Certified Residential appraisers can appraise non-residential properties with a transaction value up to $250,000. Above this amount, a Certified General appraiser is required regardless of the appraiser's experience hours.

Answer Options
A
$250,000
B
$1,000,000
C
No limit on non-residential properties
D
Cannot appraise any non-residential properties

Why This Is the Correct Answer

Option A ($250,000) is correct because federal regulations specifically limit Certified Residential appraisers to non-residential properties with transaction values up to $250,000. This threshold is established by the AQB's Real Property Appraiser Qualification Criteria and is not affected by the appraiser's experience hours. The 2,000 hours mentioned in the question is irrelevant to this value limitation. Properties exceeding $250,000 in non-residential transactions require a Certified General appraiser regardless of the residential appraiser's experience level.
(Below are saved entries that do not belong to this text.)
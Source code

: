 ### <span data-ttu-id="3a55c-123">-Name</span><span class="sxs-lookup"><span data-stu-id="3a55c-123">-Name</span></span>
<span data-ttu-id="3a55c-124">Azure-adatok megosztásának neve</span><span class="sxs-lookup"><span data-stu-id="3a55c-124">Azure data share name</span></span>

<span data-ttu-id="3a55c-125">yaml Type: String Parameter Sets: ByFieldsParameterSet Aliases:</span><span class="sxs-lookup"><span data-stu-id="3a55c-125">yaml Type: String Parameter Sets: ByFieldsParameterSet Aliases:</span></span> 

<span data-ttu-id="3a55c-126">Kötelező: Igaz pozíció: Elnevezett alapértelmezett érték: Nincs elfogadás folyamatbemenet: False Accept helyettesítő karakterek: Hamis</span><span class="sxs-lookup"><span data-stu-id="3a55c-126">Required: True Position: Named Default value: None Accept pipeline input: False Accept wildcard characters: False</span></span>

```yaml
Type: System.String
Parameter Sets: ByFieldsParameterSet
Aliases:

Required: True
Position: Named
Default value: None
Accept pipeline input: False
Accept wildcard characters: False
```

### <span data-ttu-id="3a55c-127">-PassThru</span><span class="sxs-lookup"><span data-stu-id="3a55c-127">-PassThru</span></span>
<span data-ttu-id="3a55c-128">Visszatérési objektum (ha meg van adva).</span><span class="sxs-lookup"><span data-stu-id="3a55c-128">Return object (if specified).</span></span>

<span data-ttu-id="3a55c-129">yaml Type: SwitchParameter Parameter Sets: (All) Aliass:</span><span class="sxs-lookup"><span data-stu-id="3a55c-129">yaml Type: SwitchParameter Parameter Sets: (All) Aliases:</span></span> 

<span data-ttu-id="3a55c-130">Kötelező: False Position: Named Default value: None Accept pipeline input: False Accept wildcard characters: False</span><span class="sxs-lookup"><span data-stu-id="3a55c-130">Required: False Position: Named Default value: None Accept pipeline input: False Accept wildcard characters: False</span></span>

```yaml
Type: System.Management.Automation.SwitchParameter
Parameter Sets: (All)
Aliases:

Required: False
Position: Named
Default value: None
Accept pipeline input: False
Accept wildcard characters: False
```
Why the Other Options Are Wrong

Option B: $1,000,000

$1,000,000 is incorrect because this represents the threshold for residential properties that Certified Residential appraisers can handle, not non-residential properties. This is a common confusion between the residential and non-residential value limits for this certification level.

Option C: No limit on non-residential properties

There is definitely a limit on non-residential properties for Certified Residential appraisers. The scope of practice is specifically restricted by federal regulations, and unlimited non-residential appraisal authority is reserved for Certified General appraisers only.

Option D: Cannot appraise any non-residential properties

Certified Residential appraisers can appraise non-residential properties, but only up to the $250,000 threshold. They are not completely prohibited from non-residential work, making this answer incorrect.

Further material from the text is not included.